For the records below, give the number of lines where the string "frac" occurs. Include nothing else.
--- DATASET ---
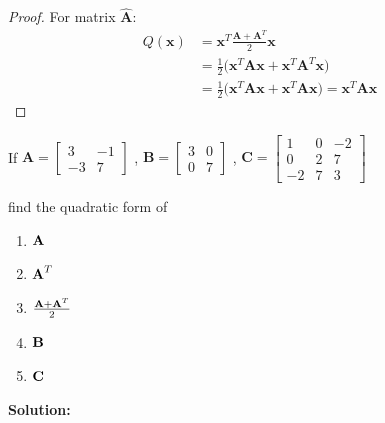 \documentclass[a4paper]{article}
\numberwithin{equation}{section} %
\newcommand\TheSolution{%
	\textbf{Solution:}\\%
}
\newcommand{\B}[1]{\textbf{\textup{#1}}} %
\begin{document}
\begin{proof}
For matrix $\hat{\textbf{A}}$:
\begin{equation*}
  \begin{split}
  Q(\textbf{x})&=\textbf{x}^{T}\frac{\textbf{A}+\textbf{A}^{T}}{2}\textbf{x}\\
  &=\frac{1}{2}\Big(\textbf{x}^{T}\textbf{A}\textbf{x} + \textbf{x}^{T}\textbf{A}^{T}\textbf{x}\Big)\\
  &=\frac{1}{2}\Big(\textbf{x}^{T}\textbf{A}\textbf{x}+\textbf{x}^{T}\textbf{A}\textbf{x}\Big)=\textbf{x}^{T}\textbf{A}\textbf{x}
  \end{split}
\end{equation*}
\end{proof}
\begin{exmp}
If $\textbf{A}=
\begin{bmatrix}
3 & -1\\
-3 & 7
\end{bmatrix}$
, $\textbf{B}=
\begin{bmatrix}
3 & 0\\
0 & 7
\end{bmatrix}$
, $\textbf{C}=
\begin{bmatrix}
1 &		0	& 	-2\\
0 &		2	& 	7\\
-2&		7	& 	3
\end{bmatrix}$

find the quadratic form of 

\begin{multicols}{2}
  \begin{enumerate} [label=(\alph*)]
  \item $\B{A}$
  \item $\B{A}^{T}$
  \item $\frac{\B{A}+\B{A}^{T}}{2}$
  \item $\B{B}$
  \item $\B{C}$
\end{enumerate}
\end{multicols}

\end{exmp}
\TheSolution
\end{document}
---
» COMPLETED EXERCISE: 4